--- Entries provided Enclosed Below ---

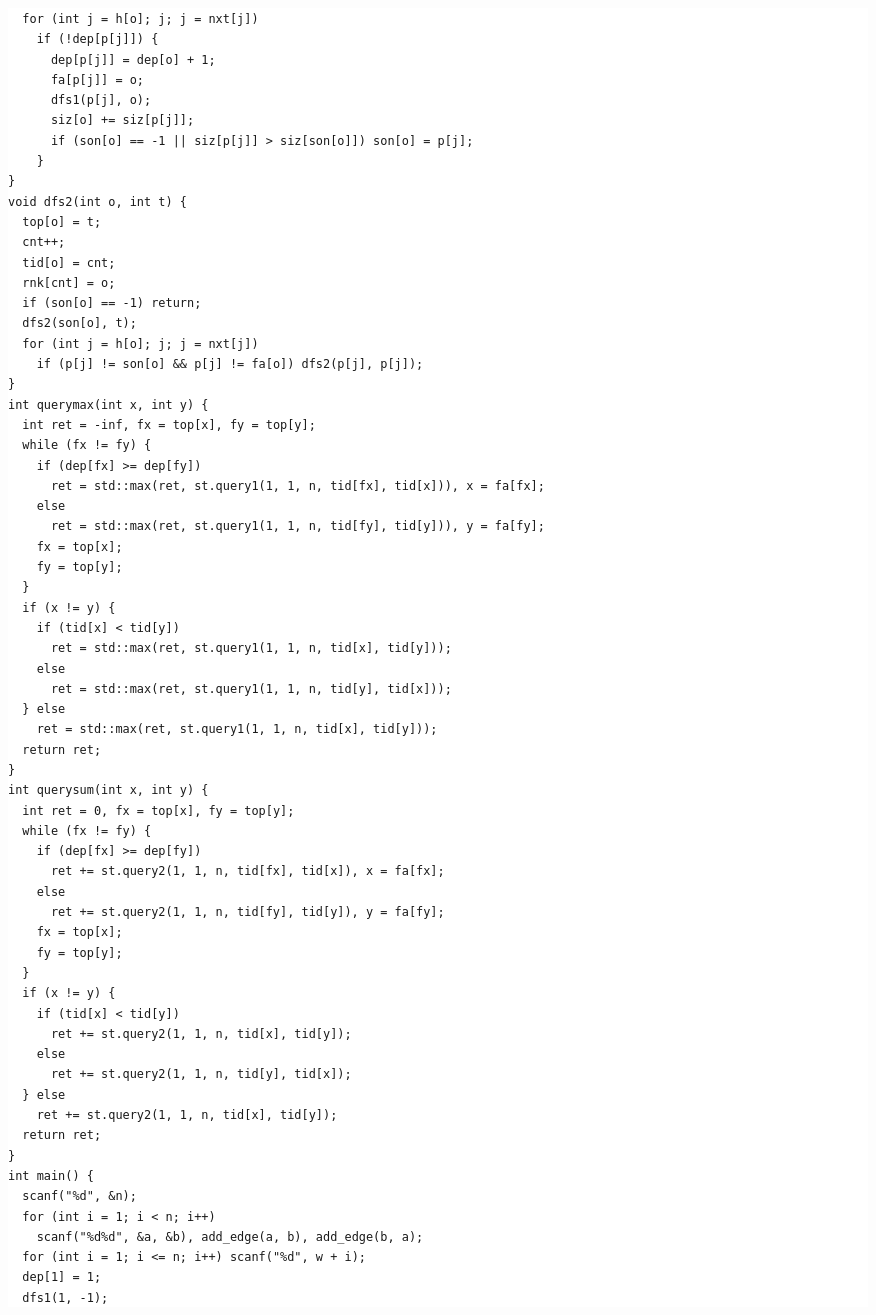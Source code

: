       for (int j = h[o]; j; j = nxt[j])
        if (!dep[p[j]]) {
          dep[p[j]] = dep[o] + 1;
          fa[p[j]] = o;
          dfs1(p[j], o);
          siz[o] += siz[p[j]];
          if (son[o] == -1 || siz[p[j]] > siz[son[o]]) son[o] = p[j];
        }
    }
    void dfs2(int o, int t) {
      top[o] = t;
      cnt++;
      tid[o] = cnt;
      rnk[cnt] = o;
      if (son[o] == -1) return;
      dfs2(son[o], t);
      for (int j = h[o]; j; j = nxt[j])
        if (p[j] != son[o] && p[j] != fa[o]) dfs2(p[j], p[j]);
    }
    int querymax(int x, int y) {
      int ret = -inf, fx = top[x], fy = top[y];
      while (fx != fy) {
        if (dep[fx] >= dep[fy])
          ret = std::max(ret, st.query1(1, 1, n, tid[fx], tid[x])), x = fa[fx];
        else
          ret = std::max(ret, st.query1(1, 1, n, tid[fy], tid[y])), y = fa[fy];
        fx = top[x];
        fy = top[y];
      }
      if (x != y) {
        if (tid[x] < tid[y])
          ret = std::max(ret, st.query1(1, 1, n, tid[x], tid[y]));
        else
          ret = std::max(ret, st.query1(1, 1, n, tid[y], tid[x]));
      } else
        ret = std::max(ret, st.query1(1, 1, n, tid[x], tid[y]));
      return ret;
    }
    int querysum(int x, int y) {
      int ret = 0, fx = top[x], fy = top[y];
      while (fx != fy) {
        if (dep[fx] >= dep[fy])
          ret += st.query2(1, 1, n, tid[fx], tid[x]), x = fa[fx];
        else
          ret += st.query2(1, 1, n, tid[fy], tid[y]), y = fa[fy];
        fx = top[x];
        fy = top[y];
      }
      if (x != y) {
        if (tid[x] < tid[y])
          ret += st.query2(1, 1, n, tid[x], tid[y]);
        else
          ret += st.query2(1, 1, n, tid[y], tid[x]);
      } else
        ret += st.query2(1, 1, n, tid[x], tid[y]);
      return ret;
    }
    int main() {
      scanf("%d", &n);
      for (int i = 1; i < n; i++)
        scanf("%d%d", &a, &b), add_edge(a, b), add_edge(b, a);
      for (int i = 1; i <= n; i++) scanf("%d", w + i);
      dep[1] = 1;
      dfs1(1, -1);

--- End of Enclosed Entries provided ---

Gather from the entries above all lines that include the string "scanf".

● **Exercise output**
      scanf("%d", &n);
        scanf("%d%d", &a, &b), add_edge(a, b), add_edge(b, a);
      for (int i = 1; i <= n; i++) scanf("%d", w + i);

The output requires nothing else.